In a short-handed cruising yacht heaving to and getting the boat to sail herself make the difference between a pleasant voyage and exhaustion. One skill makes the boat go while the other makes her stop.
My roguish friend had taught me a powerful lesson on how to stop, which stuck with me. If you could get the boat to look after herself she would outlast even the toughest of your rum-swilling crew. For the rest of that summer, I set out to experiment with the sailor’s art of heaving to in all sorts of conditions.


Heaving to has been around as long as sailing itself and was done often in square-riggers to man the boats or see out a nasty gale. For something with such a rich history it’s surprising that it is not often seen these days, which explains why, to an uninitiated, modern sailor it can look like you can’t sail.
On more than one occasion we have hove to on a day sail aboard Whitney Rose, stopping to have lunch, and been told to “Ease the jib a bit” by a passing boat. I usually take an extra big bite of my sandwich, nod my head and wave my beer in their general direction as a way of not saying anything untoward.
At the risk of sounding like a tacky infomercial, heaving to is one of those multi-use tools in your sailing skill kit. At one end of the scale, it is an excellent way to stop the boat temporarily without all the fuss and mess of anchoring.
It is great for having lunch, a cup of tea and lie down and is superb when your deck monkeys have made a cock-up on the foredeck that needs some time to sort out. Most of all it gives you time to think and if you are at the end of a long voyage without sleep and the leading lights don’t make sense, it might just save your life.
At the other end of the scale heaving to is an effective heavy-weather tactic. There is more advice on surviving storm conditions in a cruising yacht out there than relationship advice. Like relationship advice, it is mostly proffered by those who have no experience.

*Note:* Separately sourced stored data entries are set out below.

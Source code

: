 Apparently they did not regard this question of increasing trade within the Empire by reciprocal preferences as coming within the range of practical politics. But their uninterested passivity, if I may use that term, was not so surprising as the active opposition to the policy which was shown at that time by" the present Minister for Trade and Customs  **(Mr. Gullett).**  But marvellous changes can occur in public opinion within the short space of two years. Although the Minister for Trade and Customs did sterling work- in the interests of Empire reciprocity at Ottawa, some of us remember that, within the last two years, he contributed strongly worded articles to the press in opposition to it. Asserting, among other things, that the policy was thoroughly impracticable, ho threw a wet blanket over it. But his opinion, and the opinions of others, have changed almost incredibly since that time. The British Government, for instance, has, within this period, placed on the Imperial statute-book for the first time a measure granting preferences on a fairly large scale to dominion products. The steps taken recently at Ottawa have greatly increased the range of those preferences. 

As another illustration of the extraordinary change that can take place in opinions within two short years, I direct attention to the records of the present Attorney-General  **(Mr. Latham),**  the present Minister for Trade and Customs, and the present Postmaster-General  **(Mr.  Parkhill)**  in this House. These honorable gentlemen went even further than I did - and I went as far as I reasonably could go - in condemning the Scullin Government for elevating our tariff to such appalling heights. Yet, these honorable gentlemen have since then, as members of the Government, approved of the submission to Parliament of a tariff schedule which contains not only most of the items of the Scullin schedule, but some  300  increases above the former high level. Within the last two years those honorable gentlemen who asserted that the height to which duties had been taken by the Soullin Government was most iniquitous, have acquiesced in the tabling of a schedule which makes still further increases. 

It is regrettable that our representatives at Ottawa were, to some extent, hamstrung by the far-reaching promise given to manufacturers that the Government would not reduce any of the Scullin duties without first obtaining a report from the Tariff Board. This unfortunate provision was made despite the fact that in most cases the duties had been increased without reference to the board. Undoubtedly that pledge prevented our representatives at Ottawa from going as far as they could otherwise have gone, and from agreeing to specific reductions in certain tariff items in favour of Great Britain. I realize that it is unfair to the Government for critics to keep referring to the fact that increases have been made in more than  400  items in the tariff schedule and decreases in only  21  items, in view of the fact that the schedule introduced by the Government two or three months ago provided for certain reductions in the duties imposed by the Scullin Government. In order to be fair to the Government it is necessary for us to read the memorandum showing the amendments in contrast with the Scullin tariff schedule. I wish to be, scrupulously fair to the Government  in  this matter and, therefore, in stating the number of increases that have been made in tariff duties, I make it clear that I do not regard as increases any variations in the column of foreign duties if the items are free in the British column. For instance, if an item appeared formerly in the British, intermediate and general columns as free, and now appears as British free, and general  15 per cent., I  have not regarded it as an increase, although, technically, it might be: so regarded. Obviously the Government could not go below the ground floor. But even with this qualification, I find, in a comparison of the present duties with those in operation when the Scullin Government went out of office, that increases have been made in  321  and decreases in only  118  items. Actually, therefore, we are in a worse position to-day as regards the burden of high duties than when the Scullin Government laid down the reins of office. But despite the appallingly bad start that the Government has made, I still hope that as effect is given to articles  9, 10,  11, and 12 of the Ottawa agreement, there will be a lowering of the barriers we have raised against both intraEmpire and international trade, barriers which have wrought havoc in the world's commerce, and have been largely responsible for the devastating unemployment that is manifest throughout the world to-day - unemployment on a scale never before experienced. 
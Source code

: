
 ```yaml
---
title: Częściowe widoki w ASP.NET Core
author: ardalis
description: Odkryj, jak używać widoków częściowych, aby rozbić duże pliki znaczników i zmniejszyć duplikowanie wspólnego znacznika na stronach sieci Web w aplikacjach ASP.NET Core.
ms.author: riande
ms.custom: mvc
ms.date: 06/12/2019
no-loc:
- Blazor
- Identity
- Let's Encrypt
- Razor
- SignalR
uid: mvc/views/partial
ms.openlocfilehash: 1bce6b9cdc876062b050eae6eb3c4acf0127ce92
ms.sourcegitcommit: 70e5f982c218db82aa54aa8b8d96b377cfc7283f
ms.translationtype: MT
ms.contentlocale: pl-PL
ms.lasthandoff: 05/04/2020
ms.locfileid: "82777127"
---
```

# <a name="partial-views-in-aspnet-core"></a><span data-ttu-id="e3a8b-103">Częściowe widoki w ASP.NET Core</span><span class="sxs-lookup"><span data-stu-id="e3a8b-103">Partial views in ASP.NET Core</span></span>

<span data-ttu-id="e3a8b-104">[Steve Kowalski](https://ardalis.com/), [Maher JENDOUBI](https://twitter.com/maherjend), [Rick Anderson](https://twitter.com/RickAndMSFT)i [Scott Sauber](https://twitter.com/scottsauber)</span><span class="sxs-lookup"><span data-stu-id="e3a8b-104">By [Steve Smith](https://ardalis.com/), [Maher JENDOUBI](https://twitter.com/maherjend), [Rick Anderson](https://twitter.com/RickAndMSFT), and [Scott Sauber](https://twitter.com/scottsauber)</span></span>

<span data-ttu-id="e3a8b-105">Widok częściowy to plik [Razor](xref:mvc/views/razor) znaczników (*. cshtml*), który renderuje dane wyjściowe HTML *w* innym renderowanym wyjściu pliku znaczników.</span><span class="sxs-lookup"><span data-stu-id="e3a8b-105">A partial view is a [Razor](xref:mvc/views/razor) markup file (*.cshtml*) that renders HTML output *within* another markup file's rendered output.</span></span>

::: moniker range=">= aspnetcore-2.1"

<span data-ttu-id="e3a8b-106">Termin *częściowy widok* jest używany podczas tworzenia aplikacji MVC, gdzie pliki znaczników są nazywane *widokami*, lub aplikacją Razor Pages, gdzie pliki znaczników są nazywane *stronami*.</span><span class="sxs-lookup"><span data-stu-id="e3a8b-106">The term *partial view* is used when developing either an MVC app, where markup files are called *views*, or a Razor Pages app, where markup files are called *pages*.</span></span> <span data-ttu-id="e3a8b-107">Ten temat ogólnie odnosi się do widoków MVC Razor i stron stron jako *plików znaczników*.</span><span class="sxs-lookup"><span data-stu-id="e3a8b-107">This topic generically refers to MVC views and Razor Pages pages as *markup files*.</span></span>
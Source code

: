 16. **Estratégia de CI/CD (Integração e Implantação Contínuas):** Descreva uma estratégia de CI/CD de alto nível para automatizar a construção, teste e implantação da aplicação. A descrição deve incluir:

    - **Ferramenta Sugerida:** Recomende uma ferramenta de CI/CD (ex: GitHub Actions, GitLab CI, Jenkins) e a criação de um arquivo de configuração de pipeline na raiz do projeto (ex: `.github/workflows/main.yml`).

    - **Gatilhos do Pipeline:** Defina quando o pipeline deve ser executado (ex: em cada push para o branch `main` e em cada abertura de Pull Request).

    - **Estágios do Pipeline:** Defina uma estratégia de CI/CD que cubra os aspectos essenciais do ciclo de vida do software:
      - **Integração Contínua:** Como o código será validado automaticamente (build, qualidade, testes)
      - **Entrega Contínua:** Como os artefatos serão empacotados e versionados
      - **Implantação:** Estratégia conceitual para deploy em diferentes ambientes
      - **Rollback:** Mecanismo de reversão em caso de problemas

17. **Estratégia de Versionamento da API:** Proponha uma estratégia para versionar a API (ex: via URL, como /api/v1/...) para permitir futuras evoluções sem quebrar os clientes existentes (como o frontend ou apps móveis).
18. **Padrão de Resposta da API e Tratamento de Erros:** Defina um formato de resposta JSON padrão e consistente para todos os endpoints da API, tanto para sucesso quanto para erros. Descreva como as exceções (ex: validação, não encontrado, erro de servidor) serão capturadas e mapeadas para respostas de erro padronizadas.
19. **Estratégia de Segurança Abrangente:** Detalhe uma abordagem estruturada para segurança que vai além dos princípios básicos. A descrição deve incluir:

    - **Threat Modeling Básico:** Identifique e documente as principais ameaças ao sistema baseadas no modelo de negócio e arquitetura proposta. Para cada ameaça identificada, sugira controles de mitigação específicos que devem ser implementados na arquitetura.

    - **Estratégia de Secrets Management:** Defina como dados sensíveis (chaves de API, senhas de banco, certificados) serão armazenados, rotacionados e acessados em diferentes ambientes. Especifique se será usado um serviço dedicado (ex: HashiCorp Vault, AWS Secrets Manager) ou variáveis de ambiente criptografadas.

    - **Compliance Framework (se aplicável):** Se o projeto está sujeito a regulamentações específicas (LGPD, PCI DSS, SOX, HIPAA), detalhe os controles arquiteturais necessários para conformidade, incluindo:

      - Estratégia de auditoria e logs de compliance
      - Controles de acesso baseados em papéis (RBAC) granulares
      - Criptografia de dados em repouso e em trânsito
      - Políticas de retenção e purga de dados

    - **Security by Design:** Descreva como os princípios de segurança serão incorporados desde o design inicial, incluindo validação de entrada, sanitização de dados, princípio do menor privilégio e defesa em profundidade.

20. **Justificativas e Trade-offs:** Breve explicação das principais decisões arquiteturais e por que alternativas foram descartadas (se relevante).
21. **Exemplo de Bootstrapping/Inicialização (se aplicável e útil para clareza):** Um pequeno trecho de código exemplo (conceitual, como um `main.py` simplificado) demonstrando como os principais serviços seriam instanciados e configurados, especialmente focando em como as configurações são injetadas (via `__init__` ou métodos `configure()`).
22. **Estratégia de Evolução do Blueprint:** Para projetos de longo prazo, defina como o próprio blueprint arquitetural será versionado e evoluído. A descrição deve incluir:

One thing is certain – most of the time, and for most cruising boats, heaving to will be your best bet. The difference between bashing and crashing along only just in control – and being hove to – is dramatic. Suddenly the boat goes quiet and the conditions lose their sting.
It will take a while playing with the mainsheet, tiller and sail plan to get her to sit comfortably and even then you will sit nervously in the hatch waiting for it to all turn to shit. After a while watching the boat look after herself will fill you with a mix of wonder and gratitude. You will pat the old girl on the cockpit coaming and offer your thanks before slipping below into the quiet sanctuary of the cabin.
Before long you will be baking a batch of scones or reading your way through an impenetrable Tolstoy novel wedged in you bunk while the gale rages on.
When it comes to heaving to, every boat is different. Long keelboats like Whitney Rose heave to well as her heritage is from the nuggetty Bristol Channel pilot cutters. These boats were designed for a pilot and his boy to bash their way out to the Bristol Channel and wait hove to for a sailing ship to turn up at which point the pilot would step aboard the ship and the boy would sail her home.
It required a boat that could sail well and stop well in any weather. The long keel gives a wide sweet spot around the centre of lateral resistance and conversely, a narrow keel on a light-displacement racing hull does the opposite. To heave to on such a hull requires much more finely tuned efforts and, in some cases, even this is not enough.

How to heave to
If you are heaving to for a toilet break, a cup of tea, or a lie down during pleasant weather you will need a full mainsail and some jib. Simply sail hard on the wind and do a long slow tack without releasing the jib sheet.
Wait until all way is lost and then put the helm downs if you were going to tack back. In theory, the jib will blow the bow off while the mainsail sheeted in and the rudder will try to head her into the wind.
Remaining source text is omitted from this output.